John Scarlett

Interview

October 26, 2003

Conducted by Joe Liles

Part 4

 

 

When I was a boy, I would carry messages down the Fish Dam Road, just after it became inactive.  The bridge was out, but I used the footlog.  I would coon walk across there.  I would get on my hands and knees to go across that log so I wouldn’t fall in the creek.  I was carrying messages to a man that lived on the other side of that cooling pond of the Power Plant.  The messages were from Mr.

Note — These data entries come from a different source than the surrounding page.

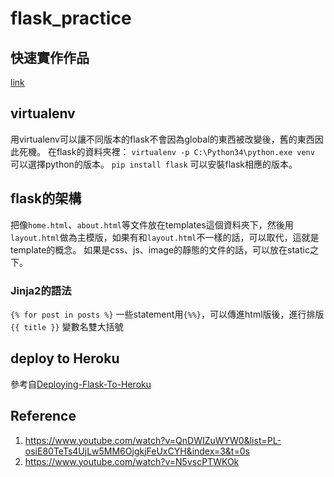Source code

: # flask_practice

## 快速實作作品
[link](http://powerful-coast-62530.herokuapp.com/)

## virtualenv
用virtualenv可以讓不同版本的flask不會因為global的東西被改變後，舊的東西因此死機。
在flask的資料夾裡：
`virtualenv -p C:\Python34\python.exe venv` 可以選擇python的版本。
`pip install flask` 可以安裝flask相應的版本。

## flask的架構
把像`home.html`、`about.html`等文件放在templates這個資料夾下，然後用`layout.html`做為主模版，如果有和`layout.html`不一樣的話，可以取代，這就是template的概念。
如果是css、js、image的靜態的文件的話，可以放在static之下。

### Jinja2的語法
`{% for post in posts %}` 一些statement用`{%%}`，可以傳進html版後，進行排版
`{{ title }}` 變數名雙大括號

## deploy to Heroku
參考自[Deploying-Flask-To-Heroku](https://github.com/twtrubiks/Deploying-Flask-To-Heroku)

## Reference
1. https://www.youtube.com/watch?v=QnDWIZuWYW0&list=PL-osiE80TeTs4UjLw5MM6OjgkjFeUxCYH&index=3&t=0s
2. https://www.youtube.com/watch?v=N5vscPTWKOk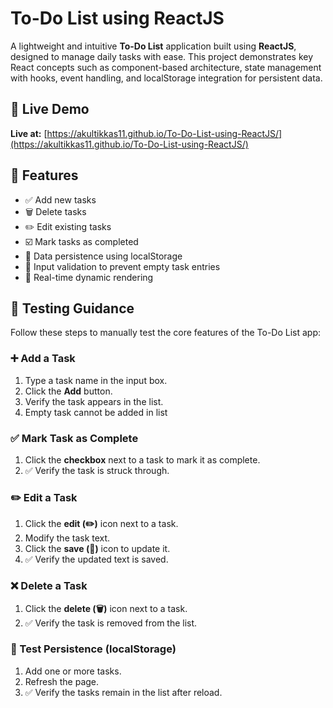# To-Do List using ReactJS
A lightweight and intuitive **To-Do List** application built using **ReactJS**, designed to manage daily tasks with ease. This project demonstrates key React concepts such as component-based architecture, state management with hooks, event handling, and localStorage integration for persistent data.

## 🚀 Live Demo

**Live at:** [https://akultikkas11.github.io/To-Do-List-using-ReactJS/](https://akultikkas11.github.io/To-Do-List-using-ReactJS/)

## 📌 Features

- ✅ Add new tasks
- 🗑️ Delete tasks
- ✏️ Edit existing tasks
- ☑️ Mark tasks as completed
- 💾 Data persistence using localStorage
- 🧠 Input validation to prevent empty task entries
- 🔄 Real-time dynamic rendering

## 🧪 Testing Guidance

Follow these steps to manually test the core features of the To-Do List app:

### ➕ Add a Task
1. Type a task name in the input box.
2. Click the **Add** button.
3. Verify the task appears in the list.
4. Empty task cannot be added in list

### ✅ Mark Task as Complete
1. Click the **checkbox** next to a task to mark it as complete.
2. ✅ Verify the task is struck through.

### ✏️ Edit a Task
1. Click the **edit (✏️)** icon next to a task.
2. Modify the task text.
3. Click the **save (💾)** icon to update it.
4. ✅ Verify the updated text is saved.

### ❌ Delete a Task
1. Click the **delete (🗑️)** icon next to a task.
2. ✅ Verify the task is removed from the list.

### 💾 Test Persistence (localStorage)
1. Add one or more tasks.
2. Refresh the page.
3. ✅ Verify the tasks remain in the list after reload.
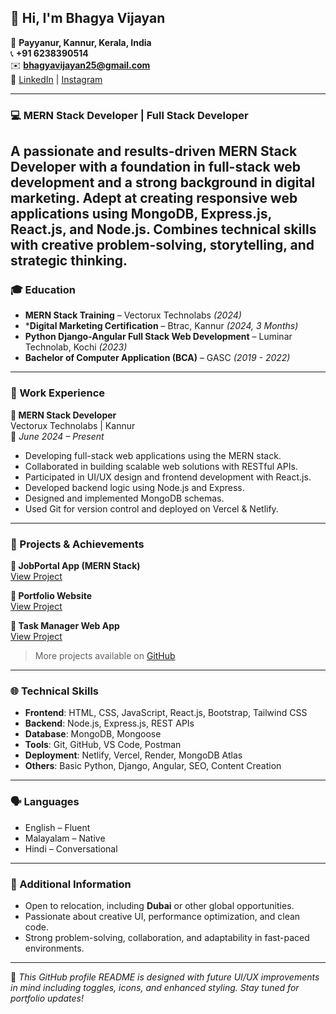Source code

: ## 👋 Hi, I'm Bhagya Vijayan

📍 **Payyanur, Kannur, Kerala, India**  
📞 **+91 6238390514**  
✉️ **bhagyavijayan25@gmail.com**  
🔗 [LinkedIn](https://www.linkedin.com/in/bhagya-vijayan-633707258/) | [Instagram](https://www.instagram.com/bhagya.vijayan?igsh=MXZiNHpybWp3MWV4Yw==)

---

### 💻 MERN Stack Developer | Full Stack Developer

A passionate and results-driven MERN Stack Developer with a foundation in full-stack web development and a strong background in digital marketing. Adept at creating responsive web applications using **MongoDB**, **Express.js**, **React.js**, and **Node.js**. Combines technical skills with creative problem-solving, storytelling, and strategic thinking.
---

### 🎓 Education

- **MERN Stack Training** – Vectorux Technolabs *(2024)*
- ***Digital Marketing Certification** – Btrac, Kannur *(2024, 3 Months)*
- **Python Django-Angular Full Stack Web Development** – Luminar Technolab, Kochi *(2023)*
- **Bachelor of Computer Application (BCA)** – GASC *(2019 - 2022)*

---

### 💼 Work Experience

**🔹 MERN Stack Developer**  
Vectorux Technolabs | Kannur  
📅 *June 2024 – Present*

- Developing full-stack web applications using the MERN stack.
- Collaborated in building scalable web solutions with RESTful APIs.
- Participated in UI/UX design and frontend development with React.js.
- Developed backend logic using Node.js and Express.
- Designed and implemented MongoDB schemas.
- Used Git for version control and deployed on Vercel & Netlify.

---

### 🚀 Projects & Achievements

**🔸 JobPortal App (MERN Stack)**  
[View Project](https://github.com/bhagya-vijayan/jobportal-app)

**🔸 Portfolio Website**  
[View Project](https://github.com/bhagya-vijayan/portfolio)

**🔸 Task Manager Web App**  
[View Project](https://github.com/bhagya-vijayan/task-manager)

> More projects available on [GitHub](https://github.com/bhagya-vijayan)

---

### 🌐 Technical Skills

- **Frontend**: HTML, CSS, JavaScript, React.js, Bootstrap, Tailwind CSS  
- **Backend**: Node.js, Express.js, REST APIs  
- **Database**: MongoDB, Mongoose  
- **Tools**: Git, GitHub, VS Code, Postman  
- **Deployment**: Netlify, Vercel, Render, MongoDB Atlas  
- **Others**: Basic Python, Django, Angular, SEO, Content Creation

---

### 🗣️ Languages

- English – Fluent  
- Malayalam – Native  
- Hindi – Conversational

---

### 📌 Additional Information

- Open to relocation, including **Dubai** or other global opportunities.
- Passionate about creative UI, performance optimization, and clean code.
- Strong problem-solving, collaboration, and adaptability in fast-paced environments.

---

🧠 _This GitHub profile README is designed with future UI/UX improvements in mind including toggles, icons, and enhanced styling. Stay tuned for portfolio updates!_

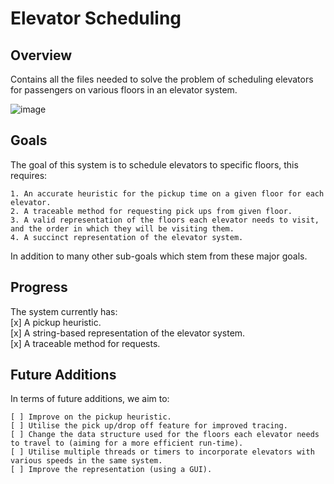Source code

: # Elevator Scheduling #

## Overview ##
Contains all the files needed to solve the problem of scheduling elevators for passengers on various floors in an elevator system.

![image](https://user-images.githubusercontent.com/62014208/190886524-641a3ece-bb3a-4038-9854-c8e98da2b871.png)

## Goals ##
The goal of this system is to schedule elevators to specific floors, this requires:  
  
    1. An accurate heuristic for the pickup time on a given floor for each elevator.  
    2. A traceable method for requesting pick ups from given floor.  
    3. A valid representation of the floors each elevator needs to visit, and the order in which they will be visiting them.  
    4. A succinct representation of the elevator system.  
    
In addition to many other sub-goals which stem from these major goals.

## Progress ##
The system currently has:  
    [x] A pickup heuristic.  
    [x] A string-based representation of the elevator system.  
    [x] A traceable method for requests.  
    
## Future Additions ##
In terms of future additions, we aim to:  
  
    [ ] Improve on the pickup heuristic.  
    [ ] Utilise the pick up/drop off feature for improved tracing.  
    [ ] Change the data structure used for the floors each elevator needs to travel to (aiming for a more efficient run-time).  
    [ ] Utilise multiple threads or timers to incorporate elevators with various speeds in the same system.  
    [ ] Improve the representation (using a GUI).  
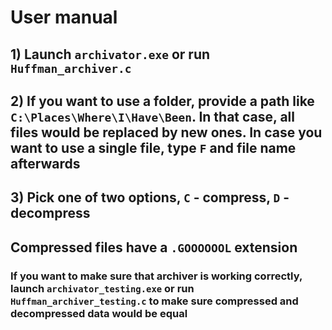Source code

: # User manual
## 1) Launch `archivator.exe` or run `Huffman_archiver.c`
## 2) If you want to use a folder, provide a path like `C:\Places\Where\I\Have\Been`. In that case, all files would be replaced by new ones. In case you want to use a single file, type `F` and file name afterwards
## 3) Pick one of two options, `C` - compress, `D` - decompress


## Compressed files have a `.GOOOOOOL` extension

### If you want to make sure that archiver is working correctly, launch `archivator_testing.exe` or run `Huffman_archiver_testing.c` to make sure compressed and decompressed data would be equal
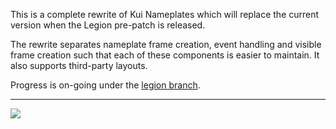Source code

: This is a complete rewrite of Kui Nameplates which will replace the current version when the Legion pre-patch is released.

The rewrite separates nameplate frame creation, event handling and visible frame creation such that each of these components is easier to maintain. It also supports third-party layouts.

Progress is on-going under the [legion branch](https://github.com/kesava-wow/kuinameplates2/tree/legion).

---

![](https://i.imgur.com/lKQWxP7.png)
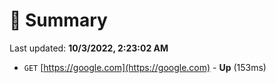 # 📖 Summary
Last updated: **10/3/2022, 2:23:02 AM**

- `GET` [https://google.com](https://google.com) - **Up** (153ms)
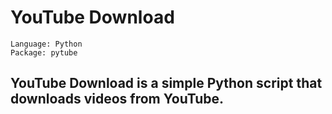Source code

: # YouTube Download

    Language: Python
    Package: pytube

## YouTube Download is a simple Python script that downloads videos from YouTube.

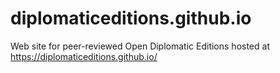 # diplomaticeditions.github.io #


Web site for peer-reviewed Open Diplomatic Editions hosted at <https://diplomaticeditions.github.io/>
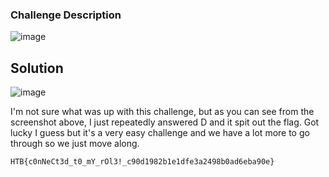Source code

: ### Challenge Description

![image](https://github.com/LazyTitan33/CTF-Writeups/assets/80063008/7b61cb64-b4cc-4312-8885-7b6ffb13d114)

## Solution

![image](https://github.com/LazyTitan33/CTF-Writeups/assets/80063008/4b78c478-9497-4322-8b39-d79133052a61)

I'm not sure what was up with this challenge, but as you can see from the screenshot above, I just repeatedly answered D and it spit out the flag. Got lucky I guess but it's a very easy challenge and we have a lot more to go through so we just move along.

`HTB{c0nNeCt3d_t0_mY_rOl3!_c90d1982b1e1dfe3a2498b0ad6eba90e}`
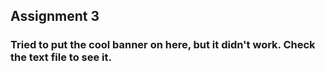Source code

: ## Assignment 3
### Tried to put the cool banner on here, but it didn't work. Check the text file to see it.

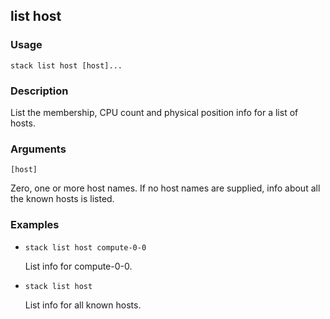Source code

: ## list host

### Usage

`stack list host [host]...`

### Description


List the membership, CPU count and physical position info for
a list of hosts.

### Arguments

`[host]`

Zero, one or more host names. If no host names are supplied, info about
all the known hosts is listed.

### Examples
* `stack list host compute-0-0`

   List info for compute-0-0.
	

* `stack list host`

   List info for all known hosts.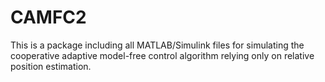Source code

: # CAMFC2
This is a package including all MATLAB/Simulink files for simulating the cooperative adaptive model-free control algorithm relying only on relative position estimation.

Bob Griffin.  Most of the messages were about what time to come to work.  I thought these messages were about farming.  When I found out that these messages were about making moonshine whiskey, I didn’t care.  Fifty cents was a lot of money back then!

 

I was real careful when I was down there around that footlog.  And it wasn’t just about falling in the creek.  You see, a man got killed near there, and I was looking for a haint!  That man worked for the Power Plant.  He drove a dinky train to load the coal that they used to heat the water.  They had a big engine that would bring the coal cars in to the Power Plant.  It would make two trips from the University Station to the Plant most days.  The dinky was a little shift engine that would shift the cars around from the loading ramp to the train after they were emptied.  The dinky would be running down the track.  This man went to catch it, but he didn’t get on it real good, and he fell up under it and it killed him.  It happened just the other side of Pleasant Green Road.  I would be thinking about a haint when I would go by there.

 

They would tell us things like this to keep us out of those areas where they was making moonshine.  They’d say things like, “There’s a bear down yonder.”  Or, “Don’t be going over there, there is a haint that hangs around.  I learned about what they were doing later on, but at that time, I didn’t know.

 

For entertainment, we’d play the Victrolla.  We’d play a little baseball, yard or home baseball, you know.  Or Annie-over, throwing the ball over the house.  We would set fish hooks down at the Eno River.  We’d go to the hooks in the morning and take what fish we had caught that night and we’d cook ‘em.  We survived!  We’d catch eels, we’d catch suckers, we’d catch catfish, and we’d catch perch.  We would stick the poles in the ground, wooden poles.  We would use worms for bait.